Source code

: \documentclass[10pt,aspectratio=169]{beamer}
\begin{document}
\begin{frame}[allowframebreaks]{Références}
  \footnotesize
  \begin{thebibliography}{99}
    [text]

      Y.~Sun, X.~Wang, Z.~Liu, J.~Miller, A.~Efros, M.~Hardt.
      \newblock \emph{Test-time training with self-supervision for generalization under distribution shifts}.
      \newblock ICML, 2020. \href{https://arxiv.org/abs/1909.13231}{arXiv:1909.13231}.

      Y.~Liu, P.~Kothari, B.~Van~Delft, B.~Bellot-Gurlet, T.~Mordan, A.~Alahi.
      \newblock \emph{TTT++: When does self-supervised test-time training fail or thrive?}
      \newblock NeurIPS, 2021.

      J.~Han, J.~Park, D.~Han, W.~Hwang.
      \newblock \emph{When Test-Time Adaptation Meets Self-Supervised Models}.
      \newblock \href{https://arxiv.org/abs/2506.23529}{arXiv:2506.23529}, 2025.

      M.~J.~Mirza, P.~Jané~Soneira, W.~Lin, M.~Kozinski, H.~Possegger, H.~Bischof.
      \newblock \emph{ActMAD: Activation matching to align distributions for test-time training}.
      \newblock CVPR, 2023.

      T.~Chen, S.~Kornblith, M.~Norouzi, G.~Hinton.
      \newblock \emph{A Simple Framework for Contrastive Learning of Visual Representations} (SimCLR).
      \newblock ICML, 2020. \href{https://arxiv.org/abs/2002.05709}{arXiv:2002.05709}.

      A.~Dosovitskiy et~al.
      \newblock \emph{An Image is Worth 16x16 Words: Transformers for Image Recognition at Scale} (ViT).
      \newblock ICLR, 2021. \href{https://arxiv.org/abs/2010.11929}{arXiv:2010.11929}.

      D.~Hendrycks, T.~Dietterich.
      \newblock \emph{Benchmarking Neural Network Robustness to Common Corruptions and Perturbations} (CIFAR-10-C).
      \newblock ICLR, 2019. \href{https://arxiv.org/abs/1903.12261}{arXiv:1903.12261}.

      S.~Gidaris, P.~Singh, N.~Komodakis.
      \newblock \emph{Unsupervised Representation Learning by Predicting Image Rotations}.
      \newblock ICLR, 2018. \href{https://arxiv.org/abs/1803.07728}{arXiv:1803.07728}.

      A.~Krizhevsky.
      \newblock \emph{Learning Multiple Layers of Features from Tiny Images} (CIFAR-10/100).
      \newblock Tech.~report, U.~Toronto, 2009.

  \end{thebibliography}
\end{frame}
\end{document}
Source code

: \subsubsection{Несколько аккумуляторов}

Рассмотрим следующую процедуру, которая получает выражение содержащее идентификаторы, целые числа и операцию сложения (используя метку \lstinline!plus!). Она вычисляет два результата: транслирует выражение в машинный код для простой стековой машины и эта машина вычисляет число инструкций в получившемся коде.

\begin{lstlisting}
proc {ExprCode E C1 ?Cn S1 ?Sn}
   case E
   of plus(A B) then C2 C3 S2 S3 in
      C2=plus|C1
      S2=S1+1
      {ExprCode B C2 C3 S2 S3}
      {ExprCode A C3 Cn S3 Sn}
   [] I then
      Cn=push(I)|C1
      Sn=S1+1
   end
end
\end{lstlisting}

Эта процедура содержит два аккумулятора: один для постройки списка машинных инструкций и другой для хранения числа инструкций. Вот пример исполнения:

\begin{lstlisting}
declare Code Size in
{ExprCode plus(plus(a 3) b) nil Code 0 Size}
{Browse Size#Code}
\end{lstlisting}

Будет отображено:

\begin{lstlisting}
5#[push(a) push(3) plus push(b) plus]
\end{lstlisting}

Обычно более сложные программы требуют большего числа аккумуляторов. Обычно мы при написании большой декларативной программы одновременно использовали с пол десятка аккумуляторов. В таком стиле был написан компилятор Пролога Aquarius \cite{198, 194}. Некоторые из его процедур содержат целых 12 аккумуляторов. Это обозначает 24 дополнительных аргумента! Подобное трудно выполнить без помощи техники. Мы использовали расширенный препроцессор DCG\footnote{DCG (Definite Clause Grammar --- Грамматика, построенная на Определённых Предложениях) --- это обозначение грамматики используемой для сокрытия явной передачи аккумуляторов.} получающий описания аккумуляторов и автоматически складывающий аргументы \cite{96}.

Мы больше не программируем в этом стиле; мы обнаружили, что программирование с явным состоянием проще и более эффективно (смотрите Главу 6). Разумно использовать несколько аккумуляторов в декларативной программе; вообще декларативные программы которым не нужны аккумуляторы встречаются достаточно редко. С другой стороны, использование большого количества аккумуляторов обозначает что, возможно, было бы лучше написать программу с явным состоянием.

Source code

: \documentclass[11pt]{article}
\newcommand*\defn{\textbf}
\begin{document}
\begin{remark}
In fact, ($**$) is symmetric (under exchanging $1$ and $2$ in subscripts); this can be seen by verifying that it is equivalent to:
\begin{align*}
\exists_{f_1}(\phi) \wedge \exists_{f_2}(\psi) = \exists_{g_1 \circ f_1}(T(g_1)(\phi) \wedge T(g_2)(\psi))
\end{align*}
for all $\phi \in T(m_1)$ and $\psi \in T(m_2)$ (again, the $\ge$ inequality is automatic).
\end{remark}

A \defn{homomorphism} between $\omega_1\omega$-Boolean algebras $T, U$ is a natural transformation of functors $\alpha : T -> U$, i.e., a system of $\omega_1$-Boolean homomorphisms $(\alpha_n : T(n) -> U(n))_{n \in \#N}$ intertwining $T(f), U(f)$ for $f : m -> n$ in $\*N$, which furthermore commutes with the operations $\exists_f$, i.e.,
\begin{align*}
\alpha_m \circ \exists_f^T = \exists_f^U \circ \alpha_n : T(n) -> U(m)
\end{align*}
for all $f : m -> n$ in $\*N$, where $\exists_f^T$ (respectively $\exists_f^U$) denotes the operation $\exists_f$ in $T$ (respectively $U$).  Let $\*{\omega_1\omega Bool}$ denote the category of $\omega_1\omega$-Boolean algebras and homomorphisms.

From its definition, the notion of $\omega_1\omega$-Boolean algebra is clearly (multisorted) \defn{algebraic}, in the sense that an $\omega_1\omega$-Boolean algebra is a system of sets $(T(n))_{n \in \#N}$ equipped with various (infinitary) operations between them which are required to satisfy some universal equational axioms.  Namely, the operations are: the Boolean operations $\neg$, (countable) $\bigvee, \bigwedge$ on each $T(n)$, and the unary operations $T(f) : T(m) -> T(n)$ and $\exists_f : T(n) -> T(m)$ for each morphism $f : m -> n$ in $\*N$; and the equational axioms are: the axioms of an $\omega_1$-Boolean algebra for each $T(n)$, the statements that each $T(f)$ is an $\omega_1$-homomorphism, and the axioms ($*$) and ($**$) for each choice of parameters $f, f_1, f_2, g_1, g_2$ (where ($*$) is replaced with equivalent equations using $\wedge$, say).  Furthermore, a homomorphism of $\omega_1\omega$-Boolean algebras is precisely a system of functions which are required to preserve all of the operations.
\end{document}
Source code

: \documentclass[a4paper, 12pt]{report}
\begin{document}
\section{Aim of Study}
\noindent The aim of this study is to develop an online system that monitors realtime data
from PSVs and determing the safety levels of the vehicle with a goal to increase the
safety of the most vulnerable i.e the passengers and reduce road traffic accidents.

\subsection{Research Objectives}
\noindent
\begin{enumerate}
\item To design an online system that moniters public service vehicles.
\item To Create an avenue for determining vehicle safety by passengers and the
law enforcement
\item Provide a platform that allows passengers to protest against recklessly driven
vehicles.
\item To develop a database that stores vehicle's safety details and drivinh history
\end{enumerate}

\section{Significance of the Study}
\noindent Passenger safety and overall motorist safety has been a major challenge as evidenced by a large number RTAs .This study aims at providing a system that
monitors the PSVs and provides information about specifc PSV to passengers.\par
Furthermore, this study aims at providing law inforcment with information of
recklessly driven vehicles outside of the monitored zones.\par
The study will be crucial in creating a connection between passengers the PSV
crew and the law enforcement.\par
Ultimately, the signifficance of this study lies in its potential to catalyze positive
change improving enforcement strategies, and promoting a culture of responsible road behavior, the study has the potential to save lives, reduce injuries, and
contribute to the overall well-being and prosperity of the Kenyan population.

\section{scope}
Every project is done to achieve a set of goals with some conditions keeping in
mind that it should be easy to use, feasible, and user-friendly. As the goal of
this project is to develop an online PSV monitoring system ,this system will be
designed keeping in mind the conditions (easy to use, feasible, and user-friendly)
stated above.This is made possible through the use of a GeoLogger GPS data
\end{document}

-*-

◆ **WHAT TO PRODUCE**: Using the records above, write out exactly the lines between the one holding "and drivinh history" and the one holding "recklessly driven vehicles", inclusive; leave everything else out.

◆ **SOLUTION**:
\item To develop a database that stores vehicle's safety details and drivinh history
\end{enumerate}

\section{Significance of the Study}
\noindent Passenger safety and overall motorist safety has been a major challenge as evidenced by a large number RTAs .This study aims at providing a system that
monitors the PSVs and provides information about specifc PSV to passengers.\par
Furthermore, this study aims at providing law inforcment with information of
recklessly driven vehicles outside of the monitored zones.\par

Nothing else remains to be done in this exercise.